Type safe cuDNN wrapper for the Rust programming language.

Project status

The current version of cuDNN targeted by this wrapper is the 8.3.2. You can refer to the official release notes and to the support matrix by NVIDIA.

The legacy API is somewhat complete and it is usable but the backend API is still to be considered a work in progress and its usage is therefore much discouraged. Both APIs are still being developed so expect bugs and reasonable breaking changes whilst using this crate.

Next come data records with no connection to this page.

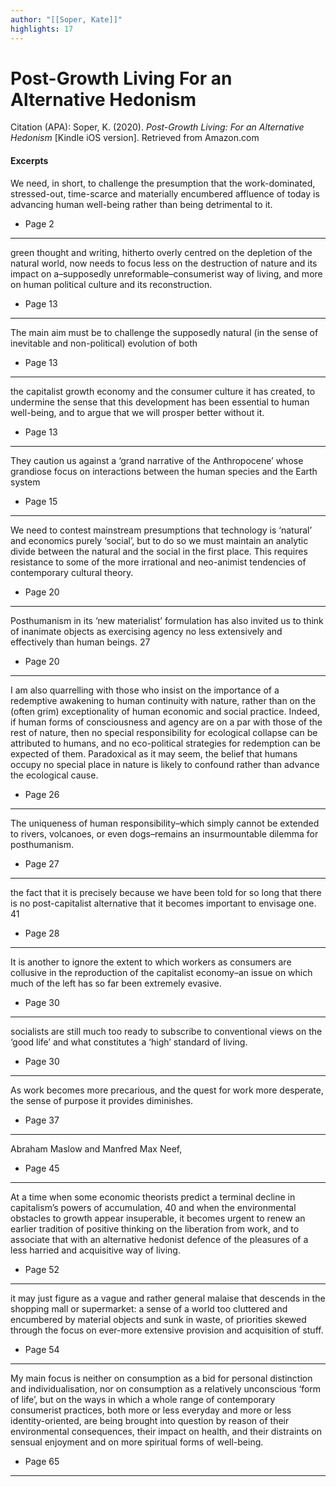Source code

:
 ```yaml
---
author: "[[Soper, Kate]]"
highlights: 17
---
```


# Post-Growth Living For an Alternative Hedonism

Citation (APA): Soper, K. (2020). _Post-Growth Living: For an Alternative Hedonism_ [Kindle iOS version]. Retrieved from Amazon.com
#### Excerpts 

We need, in short, to challenge the presumption that the work-dominated, stressed-out, time-scarce and materially encumbered affluence of today is advancing human well-being rather than being detrimental to it.
- Page 2

---

green thought and writing, hitherto overly centred on the depletion of the natural world, now needs to focus less on the destruction of nature and its impact on a–supposedly unreformable–consumerist way of living, and more on human political culture and its reconstruction.
- Page 13

---

The main aim must be to challenge the supposedly natural (in the sense of inevitable and non-political) evolution of both
- Page 13

---

the capitalist growth economy and the consumer culture it has created, to undermine the sense that this development has been essential to human well-being, and to argue that we will prosper better without it.
- Page 13

---

They caution us against a ‘grand narrative of the Anthropocene’ whose grandiose focus on interactions between the human species and the Earth system
- Page 15

---

We need to contest mainstream presumptions that technology is ‘natural’ and economics purely ‘social’, but to do so we must maintain an analytic divide between the natural and the social in the first place. This requires resistance to some of the more irrational and neo-animist tendencies of contemporary cultural theory.
- Page 20

---

Posthumanism in its ‘new materialist’ formulation has also invited us to think of inanimate objects as exercising agency no less extensively and effectively than human beings. 27
- Page 20

---

I am also quarrelling with those who insist on the importance of a redemptive awakening to human continuity with nature, rather than on the (often grim) exceptionality of human economic and social practice. Indeed, if human forms of consciousness and agency are on a par with those of the rest of nature, then no special responsibility for ecological collapse can be attributed to humans, and no eco-political strategies for redemption can be expected of them. Paradoxical as it may seem, the belief that humans occupy no special place in nature is likely to confound rather than advance the ecological cause.
- Page 26

---

The uniqueness of human responsibility–which simply cannot be extended to rivers, volcanoes, or even dogs–remains an insurmountable dilemma for posthumanism.
- Page 27

---

the fact that it is precisely because we have been told for so long that there is no post-capitalist alternative that it becomes important to envisage one. 41
- Page 28

---

It is another to ignore the extent to which workers as consumers are collusive in the reproduction of the capitalist economy–an issue on which much of the left has so far been extremely evasive.
- Page 30

---

socialists are still much too ready to subscribe to conventional views on the ‘good life’ and what constitutes a ‘high’ standard of living.
- Page 30

---

As work becomes more precarious, and the quest for work more desperate, the sense of purpose it provides diminishes.
- Page 37

---

Abraham Maslow and Manfred Max Neef,
- Page 45

---

At a time when some economic theorists predict a terminal decline in capitalism’s powers of accumulation, 40 and when the environmental obstacles to growth appear insuperable, it becomes urgent to renew an earlier tradition of positive thinking on the liberation from work, and to associate that with an alternative hedonist defence of the pleasures of a less harried and acquisitive way of living.
- Page 52

---

it may just figure as a vague and rather general malaise that descends in the shopping mall or supermarket: a sense of a world too cluttered and encumbered by material objects and sunk in waste, of priorities skewed through the focus on ever-more extensive provision and acquisition of stuff.
- Page 54

---

My main focus is neither on consumption as a bid for personal distinction and individualisation, nor on consumption as a relatively unconscious ‘form of life’, but on the ways in which a whole range of contemporary consumerist practices, both more or less everyday and more or less identity-oriented, are being brought into question by reason of their environmental consequences, their impact on health, and their distraints on sensual enjoyment and on more spiritual forms of well-being.
- Page 65

---

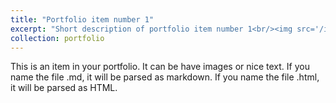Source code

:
```yaml
---
title: "Portfolio item number 1"
excerpt: "Short description of portfolio item number 1<br/><img src='/images/500x300.png'>"
collection: portfolio
---
```




This is an item in your portfolio. It can be have images or nice text. If you name the file .md, it will be parsed as markdown. If you name the file .html, it will be parsed as HTML. 
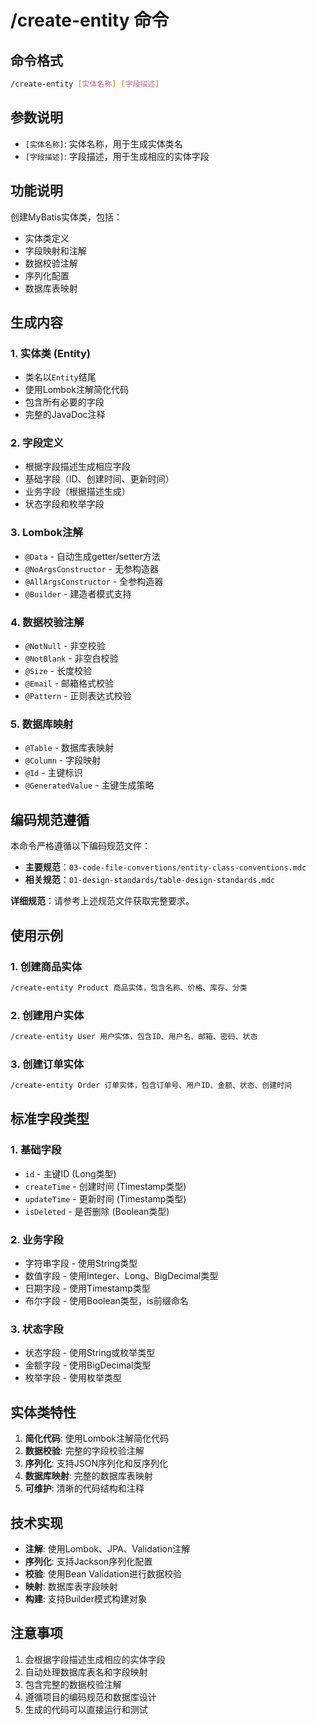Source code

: # /create-entity 命令

## 命令格式
```bash
/create-entity [实体名称] [字段描述]
```

## 参数说明
- `[实体名称]`: 实体名称，用于生成实体类名
- `[字段描述]`: 字段描述，用于生成相应的实体字段

## 功能说明
创建MyBatis实体类，包括：
- 实体类定义
- 字段映射和注解
- 数据校验注解
- 序列化配置
- 数据库表映射

## 生成内容

### 1. 实体类 (Entity)
- 类名以`Entity`结尾
- 使用Lombok注解简化代码
- 包含所有必要的字段
- 完整的JavaDoc注释

### 2. 字段定义
- 根据字段描述生成相应字段
- 基础字段（ID、创建时间、更新时间）
- 业务字段（根据描述生成）
- 状态字段和枚举字段

### 3. Lombok注解
- `@Data` - 自动生成getter/setter方法
- `@NoArgsConstructor` - 无参构造器
- `@AllArgsConstructor` - 全参构造器
- `@Builder` - 建造者模式支持

### 4. 数据校验注解
- `@NotNull` - 非空校验
- `@NotBlank` - 非空白校验
- `@Size` - 长度校验
- `@Email` - 邮箱格式校验
- `@Pattern` - 正则表达式校验

### 5. 数据库映射
- `@Table` - 数据库表映射
- `@Column` - 字段映射
- `@Id` - 主键标识
- `@GeneratedValue` - 主键生成策略

## 编码规范遵循

本命令严格遵循以下编码规范文件：
- **主要规范**：`03-code-file-convertions/entity-class-conventions.mdc`
- **相关规范**：`01-design-standards/table-design-standards.mdc`

**详细规范**：请参考上述规范文件获取完整要求。

## 使用示例

### 1. 创建商品实体
```bash
/create-entity Product 商品实体，包含名称、价格、库存、分类
```

### 2. 创建用户实体
```bash
/create-entity User 用户实体，包含ID、用户名、邮箱、密码、状态
```

### 3. 创建订单实体
```bash
/create-entity Order 订单实体，包含订单号、用户ID、金额、状态、创建时间
```

## 标准字段类型

### 1. 基础字段
- `id` - 主键ID (Long类型)
- `createTime` - 创建时间 (Timestamp类型)
- `updateTime` - 更新时间 (Timestamp类型)
- `isDeleted` - 是否删除 (Boolean类型)

### 2. 业务字段
- 字符串字段 - 使用String类型
- 数值字段 - 使用Integer、Long、BigDecimal类型
- 日期字段 - 使用Timestamp类型
- 布尔字段 - 使用Boolean类型，is前缀命名

### 3. 状态字段
- 状态字段 - 使用String或枚举类型
- 金额字段 - 使用BigDecimal类型
- 枚举字段 - 使用枚举类型

## 实体类特性
1. **简化代码**: 使用Lombok注解简化代码
2. **数据校验**: 完整的字段校验注解
3. **序列化**: 支持JSON序列化和反序列化
4. **数据库映射**: 完整的数据库表映射
5. **可维护**: 清晰的代码结构和注释

## 技术实现
- **注解**: 使用Lombok、JPA、Validation注解
- **序列化**: 支持Jackson序列化配置
- **校验**: 使用Bean Validation进行数据校验
- **映射**: 数据库表字段映射
- **构建**: 支持Builder模式构建对象

## 注意事项
1. 会根据字段描述生成相应的实体字段
2. 自动处理数据库表名和字段映射
3. 包含完整的数据校验注解
4. 遵循项目的编码规范和数据库设计
5. 生成的代码可以直接运行和测试

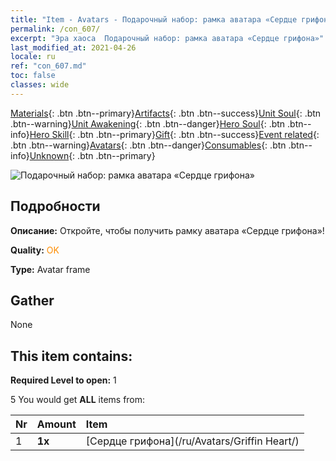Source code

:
 ```yaml
---
title: "Item - Avatars - Подарочный набор: рамка аватара «Сердце грифона»"
permalink: /con_607/
excerpt: "Эра хаоса  Подарочный набор: рамка аватара «Сердце грифона»"
last_modified_at: 2021-04-26
locale: ru
ref: "con_607.md"
toc: false
classes: wide
---
```

 [Materials](/ItemsRU/){: .btn .btn--primary}[Artifacts](/ItemsRU/Artifacts/){: .btn .btn--success}[Unit Soul](/ItemsRU/UnitSoul/){: .btn .btn--warning}[Unit Awakening](/ItemsRU/UnitAwakening/){: .btn .btn--danger}[Hero Soul](/ItemsRU/HeroSoul/){: .btn .btn--info}[Hero Skill](/ItemsRU/HeroSkill/){: .btn .btn--primary}[Gift](/ItemsRU/Gift/){: .btn .btn--success}[Event related](/ItemsRU/Events/){: .btn .btn--warning}[Avatars](/ItemsRU/Avatars/){: .btn .btn--danger}[Consumables](/ItemsRU/Consumables/){: .btn .btn--info}[Unknown](/ItemsRU/Unknown/){: .btn .btn--primary}

 ![Подарочный набор: рамка аватара «Сердце грифона»](/images/t/i_907003.png)

## Подробности
 **Описание:** Откройте, чтобы получить рамку аватара «Сердце грифона»!

 **Quality:** <span style="color: #FF8C00">OK</span>

 **Type:** Avatar frame

## Gather

  None

## This item contains:

 **Required Level to open:** 1

 5 You would get **ALL** items  from:

  | Nr | Amount |     Item    |
  |:---|:-------|:------------|
  | 1 |  **1x** | [Сердце грифона](/ru/Avatars/Griffin Heart/) |  | 
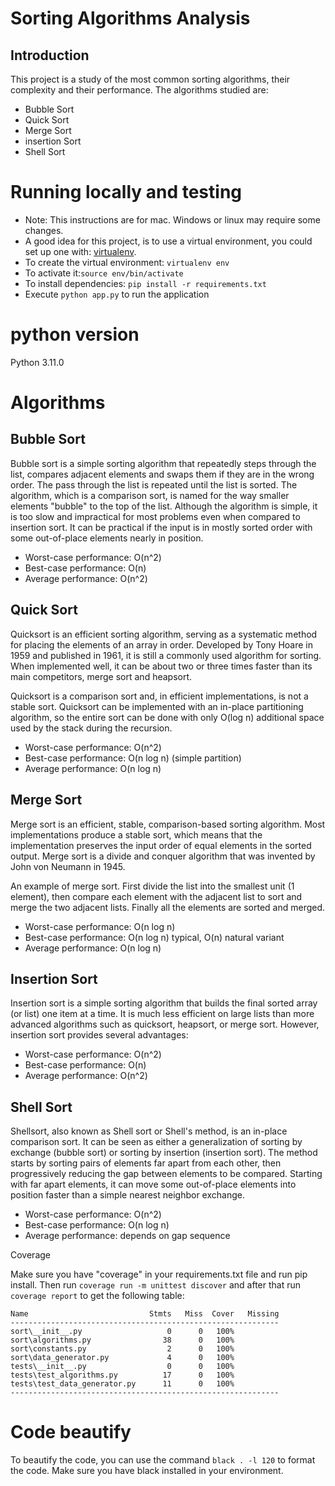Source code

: # Sorting Algorithms Analysis

## Introduction

This project is a study of the most common sorting algorithms, their complexity and their performance. The algorithms studied are:

* Bubble Sort
* Quick Sort
* Merge Sort
* insertion Sort
* Shell Sort

# Running locally and testing

* Note: This instructions are for mac. Windows or linux may require some changes.
* A good idea for this project, is to use a virtual environment, you could set up one with: [virtualenv](https://virtualenv.pypa.io/en/latest/).
* To create the virtual environment: `virtualenv env`
* To activate it:`source env/bin/activate`
* To install dependencies: `pip install -r requirements.txt`
* Execute `python app.py` to run the application

# python version

Python 3.11.0

# Algorithms

## Bubble Sort

Bubble sort is a simple sorting algorithm that repeatedly steps through the list, compares adjacent elements and swaps them if they are in the wrong order. The pass through the
list is repeated until the list is sorted. The algorithm, which is a comparison sort, is named for the way smaller elements "bubble" to the top of the list. Although the algorithm is simple, it is too slow and impractical for most problems even when compared to insertion sort. It can be practical if the input is in mostly sorted order with some out-of-place elements nearly in position.

* Worst-case performance: O(n^2)
* Best-case performance: O(n)
* Average performance: O(n^2)

## Quick Sort

Quicksort is an efficient sorting algorithm, serving as a systematic method for placing the elements of an array in order. Developed by Tony Hoare in 1959 and published in 1961, it is still a commonly used algorithm for sorting. When implemented well, it can be about two or three times faster than its main competitors, merge sort and heapsort.

Quicksort is a comparison sort and, in efficient implementations, is not a stable sort. Quicksort can be implemented with an in-place partitioning algorithm, so the entire sort can be done with only O(log n) additional space used by the stack during the recursion.

* Worst-case performance: O(n^2)
* Best-case performance: O(n log n) (simple partition)
* Average performance: O(n log n)

## Merge Sort

Merge sort is an efficient, stable, comparison-based sorting algorithm. Most implementations produce a stable sort, which means that the implementation preserves the input order of equal elements in the sorted output. Merge sort is a divide and conquer algorithm that was invented by John von Neumann in 1945.

An example of merge sort. First divide the list into the smallest unit (1 element), then compare each element with the adjacent list to sort and merge the two adjacent lists. Finally all the elements are sorted and merged.

* Worst-case performance: O(n log n)
* Best-case performance: O(n log n) typical, O(n) natural variant
* Average performance: O(n log n)

## Insertion Sort

Insertion sort is a simple sorting algorithm that builds the final sorted array (or list) one item at a time. It is much less efficient on large lists than more advanced algorithms such as quicksort, heapsort, or merge sort. However, insertion sort provides several advantages:

* Worst-case performance: O(n^2)
* Best-case performance: O(n)
* Average performance: O(n^2)

## Shell Sort

Shellsort, also known as Shell sort or Shell's method, is an in-place comparison sort. It can be seen as either a generalization of sorting by exchange (bubble sort) or sorting by insertion (insertion sort). The method starts by sorting pairs of elements far apart from each other, then progressively reducing the gap between elements to be compared. Starting with far apart elements, it can move some out-of-place elements into position faster than a simple nearest neighbor exchange.

* Worst-case performance: O(n^2)
* Best-case performance: O(n log n)
* Average performance: depends on gap sequence

Coverage

Make sure you have "coverage" in your requirements.txt file and run pip install. Then run `coverage run -m unittest discover` and after that run `coverage report` to get the following table:

```
Name                           Stmts   Miss  Cover   Missing
------------------------------------------------------------
sort\__init__.py                   0      0   100%
sort\algorithms.py                38      0   100%
sort\constants.py                  2      0   100%
sort\data_generator.py             4      0   100%
tests\__init__.py                  0      0   100%
tests\test_algorithms.py          17      0   100%
tests\test_data_generator.py      11      0   100%
------------------------------------------------------------
```

# Code beautify

To beautify the code, you can use the command `black . -l 120` to format the code. Make sure you have black installed in your environment.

The project is part of the Rust CUDA ecosystem and is actively maintained by frjnn.

Primer

Here follows a list of useful concepts that should be taken as a handbook for the users of the crate. This is not intended to be the full documentation, as each wrapped struct, enum and function has its own docs, but rather a quick sum up of the key points of the API. As a matter of fact, for a deeper view, you should refer both to the docs of each item and to the official ones by NVIDIA. Furthermore, if you are new to cuDNN we strongly suggest reading the official developer guide.

Device buffers

This crate is built around cust which is the core wrapper for interfacing with the CUDA driver API of our choice.

cuDNN statuses and Result

All cuDNN library functions return their status. This crate uses Result to achieve a leaner, idiomatic and easier to manage API.

cuDNN handles and RAII

The main entry point of the cuDNN library is the CudnnContext struct. This handle is tied to a device and it is explicitly passed to every subsequent library function that operates on GPU data. It manages resources allocations both on the host and the device and takes care of the synchronization of all the the cuDNN primitives.

The handles, and the other cuDNN structs wrapped by this crate, are implementors of the Drop trait which implicitly calls their destructors on the cuDNN side when they go out of scope.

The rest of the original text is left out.